Yushchenko’s father, Andriy - like all Auschwitz forced labour prisoners - was simply identified by his tattooed number. He was there from February to July 1944. He was also in Dachau and Buchenwald, escaping seven times.
One of a handful of some 14,000 Soviet prisoners of war to survive the camp where 1.5 million people - mostly Jews - died, he returned home after World War II to work as a teacher. He died in 1992.
Yushchenko, inaugurated on Sunday after protests in Kiev’s Independence Square backing his allegations of election fraud, said Ukrainians were all too aware of the abuses of power, citing the deaths of millions in the artificial famine engineered by Josef Stalin in the collectivisation of the 1930s.

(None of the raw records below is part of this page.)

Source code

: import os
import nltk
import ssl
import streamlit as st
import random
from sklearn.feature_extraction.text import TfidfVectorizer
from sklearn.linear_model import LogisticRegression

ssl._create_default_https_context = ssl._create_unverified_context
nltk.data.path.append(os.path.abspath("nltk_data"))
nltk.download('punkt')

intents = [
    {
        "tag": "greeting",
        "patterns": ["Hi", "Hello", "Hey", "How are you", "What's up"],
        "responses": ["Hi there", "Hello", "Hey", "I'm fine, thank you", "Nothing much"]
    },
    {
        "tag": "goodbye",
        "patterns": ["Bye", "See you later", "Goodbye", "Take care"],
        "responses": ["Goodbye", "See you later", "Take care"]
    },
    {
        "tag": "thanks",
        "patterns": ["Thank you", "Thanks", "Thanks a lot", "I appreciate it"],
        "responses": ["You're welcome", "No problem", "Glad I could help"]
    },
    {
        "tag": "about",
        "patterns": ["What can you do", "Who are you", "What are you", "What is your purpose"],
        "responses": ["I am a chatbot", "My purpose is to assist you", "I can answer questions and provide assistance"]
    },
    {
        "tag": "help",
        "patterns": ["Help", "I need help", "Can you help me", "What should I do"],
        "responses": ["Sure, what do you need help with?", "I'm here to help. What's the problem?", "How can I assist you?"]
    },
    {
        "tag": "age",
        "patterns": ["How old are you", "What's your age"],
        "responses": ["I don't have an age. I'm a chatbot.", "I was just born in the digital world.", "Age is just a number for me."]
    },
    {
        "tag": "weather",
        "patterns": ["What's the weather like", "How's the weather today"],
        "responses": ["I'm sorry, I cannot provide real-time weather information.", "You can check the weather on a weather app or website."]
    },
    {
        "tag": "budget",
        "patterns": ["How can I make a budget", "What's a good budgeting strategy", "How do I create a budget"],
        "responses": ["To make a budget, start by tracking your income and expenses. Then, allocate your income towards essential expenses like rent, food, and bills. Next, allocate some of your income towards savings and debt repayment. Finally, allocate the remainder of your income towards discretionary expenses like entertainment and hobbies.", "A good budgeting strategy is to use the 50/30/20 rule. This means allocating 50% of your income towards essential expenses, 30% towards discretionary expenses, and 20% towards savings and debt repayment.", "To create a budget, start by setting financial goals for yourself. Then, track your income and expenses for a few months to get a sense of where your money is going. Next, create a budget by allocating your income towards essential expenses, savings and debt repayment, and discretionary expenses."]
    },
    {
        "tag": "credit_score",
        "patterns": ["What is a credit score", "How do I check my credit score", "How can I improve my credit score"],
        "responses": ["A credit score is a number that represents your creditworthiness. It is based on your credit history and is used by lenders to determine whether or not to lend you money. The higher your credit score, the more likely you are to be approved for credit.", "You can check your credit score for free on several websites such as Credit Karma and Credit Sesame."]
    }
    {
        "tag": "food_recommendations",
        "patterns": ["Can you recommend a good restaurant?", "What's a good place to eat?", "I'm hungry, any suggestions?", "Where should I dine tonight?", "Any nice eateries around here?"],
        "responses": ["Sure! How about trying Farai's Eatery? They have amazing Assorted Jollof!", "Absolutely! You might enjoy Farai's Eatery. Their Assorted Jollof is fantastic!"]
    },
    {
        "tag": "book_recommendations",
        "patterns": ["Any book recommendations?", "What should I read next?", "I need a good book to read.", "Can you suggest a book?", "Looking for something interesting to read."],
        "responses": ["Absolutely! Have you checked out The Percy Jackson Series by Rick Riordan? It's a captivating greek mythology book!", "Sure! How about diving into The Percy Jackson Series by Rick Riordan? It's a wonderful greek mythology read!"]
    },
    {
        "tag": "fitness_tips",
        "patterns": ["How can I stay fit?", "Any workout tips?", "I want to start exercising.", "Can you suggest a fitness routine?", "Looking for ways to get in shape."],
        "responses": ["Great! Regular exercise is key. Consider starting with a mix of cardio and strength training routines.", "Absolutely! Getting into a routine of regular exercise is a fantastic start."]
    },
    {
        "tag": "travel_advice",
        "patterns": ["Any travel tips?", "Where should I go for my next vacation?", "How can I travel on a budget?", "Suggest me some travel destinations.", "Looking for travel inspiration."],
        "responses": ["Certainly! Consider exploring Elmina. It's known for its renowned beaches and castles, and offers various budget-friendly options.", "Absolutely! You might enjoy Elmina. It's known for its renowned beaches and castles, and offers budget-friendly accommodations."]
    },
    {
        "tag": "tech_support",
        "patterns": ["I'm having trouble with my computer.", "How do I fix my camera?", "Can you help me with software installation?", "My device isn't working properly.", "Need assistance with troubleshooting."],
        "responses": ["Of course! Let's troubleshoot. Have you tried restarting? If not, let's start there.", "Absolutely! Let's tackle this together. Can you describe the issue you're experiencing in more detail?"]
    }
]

“Ukrainians know of the danger involved with intolerance and in losing one’s checks and balances,” he said in Krakow, about 70 km east of Auschwitz.
“We came to Independence Square to defend those sacred values - liberty, human rights.”
He said on his last trip to Auschwitz he had gathered up soil which he presented to a meeting of Ukrainian Jews. “And I will guarantee that in Ukraine there will never be anti-Semitism, xenophobia or hatred between people,” he said.
“There will never again be a Jewish question in my country. The tragedy of the past will never be repeated on the soil of Ukraine.”
Ukrainians and Jews have sometimes had troubled relations in the Czarist era and Soviet times. Authorities in post-Soviet Ukraine, home to half a million Jews, have made efforts to tackle anti-Semitism and there are few blatant displays.